◆ TASK INSTRUCTIONS
What lines in the material hold the string "표현한다"? Copy out each of them.

◆ EXTRACTED MATERIAL
┄┄┄┄┄┄┄┄┄┄

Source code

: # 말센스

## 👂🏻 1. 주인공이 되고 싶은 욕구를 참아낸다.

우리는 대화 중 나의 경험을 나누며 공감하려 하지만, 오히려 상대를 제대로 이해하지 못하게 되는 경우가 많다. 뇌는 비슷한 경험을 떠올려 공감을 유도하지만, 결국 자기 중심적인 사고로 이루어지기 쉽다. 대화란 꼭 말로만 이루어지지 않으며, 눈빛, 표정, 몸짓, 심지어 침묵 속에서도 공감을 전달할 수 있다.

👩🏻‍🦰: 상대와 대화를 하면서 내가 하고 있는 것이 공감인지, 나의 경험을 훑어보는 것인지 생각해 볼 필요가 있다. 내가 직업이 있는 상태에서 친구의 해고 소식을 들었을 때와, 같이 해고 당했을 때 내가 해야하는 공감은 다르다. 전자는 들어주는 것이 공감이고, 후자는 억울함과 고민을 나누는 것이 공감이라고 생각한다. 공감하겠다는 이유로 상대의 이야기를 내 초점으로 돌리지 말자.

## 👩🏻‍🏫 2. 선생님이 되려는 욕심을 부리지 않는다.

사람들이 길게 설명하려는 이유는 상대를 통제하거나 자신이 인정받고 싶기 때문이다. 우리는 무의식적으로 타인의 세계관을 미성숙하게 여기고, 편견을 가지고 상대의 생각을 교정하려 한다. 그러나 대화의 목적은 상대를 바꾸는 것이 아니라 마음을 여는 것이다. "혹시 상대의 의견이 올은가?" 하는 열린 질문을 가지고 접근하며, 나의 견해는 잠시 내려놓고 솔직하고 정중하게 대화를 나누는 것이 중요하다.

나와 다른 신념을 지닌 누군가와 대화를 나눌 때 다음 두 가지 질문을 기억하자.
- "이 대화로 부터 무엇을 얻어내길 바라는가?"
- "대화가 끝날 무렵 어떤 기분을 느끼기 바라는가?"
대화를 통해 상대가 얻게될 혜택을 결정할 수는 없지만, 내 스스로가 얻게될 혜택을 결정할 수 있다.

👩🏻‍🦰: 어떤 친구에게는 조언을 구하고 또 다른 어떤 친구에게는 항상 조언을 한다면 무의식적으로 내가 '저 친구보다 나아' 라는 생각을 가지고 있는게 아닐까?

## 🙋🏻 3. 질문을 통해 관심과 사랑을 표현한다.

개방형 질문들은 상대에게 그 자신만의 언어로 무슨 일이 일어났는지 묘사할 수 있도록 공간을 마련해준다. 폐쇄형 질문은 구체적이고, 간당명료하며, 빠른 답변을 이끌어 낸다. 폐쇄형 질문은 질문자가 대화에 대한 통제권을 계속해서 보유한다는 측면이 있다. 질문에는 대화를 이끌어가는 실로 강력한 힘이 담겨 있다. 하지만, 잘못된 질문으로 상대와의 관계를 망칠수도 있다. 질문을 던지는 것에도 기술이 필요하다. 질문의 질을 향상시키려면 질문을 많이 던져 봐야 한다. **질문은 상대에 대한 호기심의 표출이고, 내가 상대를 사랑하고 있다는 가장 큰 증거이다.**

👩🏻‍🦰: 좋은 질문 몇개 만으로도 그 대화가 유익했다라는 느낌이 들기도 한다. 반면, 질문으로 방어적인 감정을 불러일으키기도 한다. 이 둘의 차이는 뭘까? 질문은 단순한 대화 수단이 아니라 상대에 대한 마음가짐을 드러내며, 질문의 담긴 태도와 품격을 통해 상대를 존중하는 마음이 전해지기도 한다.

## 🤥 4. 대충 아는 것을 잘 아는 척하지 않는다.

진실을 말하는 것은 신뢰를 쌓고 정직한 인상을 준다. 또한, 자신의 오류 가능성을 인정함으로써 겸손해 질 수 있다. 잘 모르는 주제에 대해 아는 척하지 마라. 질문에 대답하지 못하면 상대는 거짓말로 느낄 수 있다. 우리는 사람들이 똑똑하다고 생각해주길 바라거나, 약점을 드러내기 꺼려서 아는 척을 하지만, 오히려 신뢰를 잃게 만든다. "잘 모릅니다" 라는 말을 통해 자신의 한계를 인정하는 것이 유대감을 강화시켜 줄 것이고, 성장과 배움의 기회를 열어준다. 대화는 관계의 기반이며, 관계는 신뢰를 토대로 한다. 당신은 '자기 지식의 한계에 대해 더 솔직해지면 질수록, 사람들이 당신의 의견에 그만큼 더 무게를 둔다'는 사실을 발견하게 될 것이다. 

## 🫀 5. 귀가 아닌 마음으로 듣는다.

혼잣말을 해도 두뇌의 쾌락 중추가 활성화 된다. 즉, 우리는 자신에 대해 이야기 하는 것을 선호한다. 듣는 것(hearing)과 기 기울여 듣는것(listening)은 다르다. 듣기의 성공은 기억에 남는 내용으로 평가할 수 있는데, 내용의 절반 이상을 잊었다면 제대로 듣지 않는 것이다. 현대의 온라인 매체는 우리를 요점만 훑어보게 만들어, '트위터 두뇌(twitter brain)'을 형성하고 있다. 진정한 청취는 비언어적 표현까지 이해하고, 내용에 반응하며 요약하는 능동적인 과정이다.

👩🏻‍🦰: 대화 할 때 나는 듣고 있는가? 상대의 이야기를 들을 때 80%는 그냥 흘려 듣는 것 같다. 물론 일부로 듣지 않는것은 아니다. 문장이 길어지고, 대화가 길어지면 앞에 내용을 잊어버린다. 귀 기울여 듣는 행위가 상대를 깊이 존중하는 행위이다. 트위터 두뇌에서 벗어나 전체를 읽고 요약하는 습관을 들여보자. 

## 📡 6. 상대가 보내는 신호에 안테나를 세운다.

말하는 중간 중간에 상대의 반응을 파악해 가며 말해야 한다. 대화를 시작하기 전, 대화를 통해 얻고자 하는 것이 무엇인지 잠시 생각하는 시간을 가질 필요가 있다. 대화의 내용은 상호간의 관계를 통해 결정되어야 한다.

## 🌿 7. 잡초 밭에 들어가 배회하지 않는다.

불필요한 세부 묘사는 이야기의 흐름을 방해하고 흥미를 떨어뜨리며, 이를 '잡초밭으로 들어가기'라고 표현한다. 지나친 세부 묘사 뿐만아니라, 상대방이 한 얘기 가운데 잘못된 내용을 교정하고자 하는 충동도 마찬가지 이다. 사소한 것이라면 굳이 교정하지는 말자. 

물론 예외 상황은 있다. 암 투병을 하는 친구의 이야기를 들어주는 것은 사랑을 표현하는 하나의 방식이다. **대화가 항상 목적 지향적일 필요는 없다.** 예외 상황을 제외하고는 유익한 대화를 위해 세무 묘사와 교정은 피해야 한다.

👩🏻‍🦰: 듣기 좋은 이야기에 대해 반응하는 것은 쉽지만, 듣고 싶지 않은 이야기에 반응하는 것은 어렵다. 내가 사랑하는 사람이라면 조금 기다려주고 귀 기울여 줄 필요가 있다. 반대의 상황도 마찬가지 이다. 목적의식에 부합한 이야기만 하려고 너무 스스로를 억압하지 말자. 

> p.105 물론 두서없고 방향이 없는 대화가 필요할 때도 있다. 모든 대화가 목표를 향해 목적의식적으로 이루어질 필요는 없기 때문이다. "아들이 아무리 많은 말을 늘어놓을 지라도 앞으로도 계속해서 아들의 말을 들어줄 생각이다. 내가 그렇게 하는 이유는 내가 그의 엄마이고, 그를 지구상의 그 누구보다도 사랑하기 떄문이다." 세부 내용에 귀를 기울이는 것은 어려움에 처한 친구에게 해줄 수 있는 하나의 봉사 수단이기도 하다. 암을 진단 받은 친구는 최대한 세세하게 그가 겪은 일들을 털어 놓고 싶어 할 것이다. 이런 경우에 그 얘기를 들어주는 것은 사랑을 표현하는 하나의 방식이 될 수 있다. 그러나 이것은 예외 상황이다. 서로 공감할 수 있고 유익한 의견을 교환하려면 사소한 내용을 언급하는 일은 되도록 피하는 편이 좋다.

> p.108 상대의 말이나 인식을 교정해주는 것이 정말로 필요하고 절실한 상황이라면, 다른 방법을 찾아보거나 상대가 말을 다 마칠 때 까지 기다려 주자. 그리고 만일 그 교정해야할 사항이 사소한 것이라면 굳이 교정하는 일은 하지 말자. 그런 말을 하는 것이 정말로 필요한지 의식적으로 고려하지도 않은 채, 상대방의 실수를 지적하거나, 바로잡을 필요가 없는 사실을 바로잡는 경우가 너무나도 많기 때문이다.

┄┄┄┄┄┄┄┄┄┄

◆ RESPONSE
## 🙋🏻 3. 질문을 통해 관심과 사랑을 표현한다.
불필요한 세부 묘사는 이야기의 흐름을 방해하고 흥미를 떨어뜨리며, 이를 '잡초밭으로 들어가기'라고 표현한다. 지나친 세부 묘사 뿐만아니라, 상대방이 한 얘기 가운데 잘못된 내용을 교정하고자 하는 충동도 마찬가지 이다. 사소한 것이라면 굳이 교정하지는 말자. 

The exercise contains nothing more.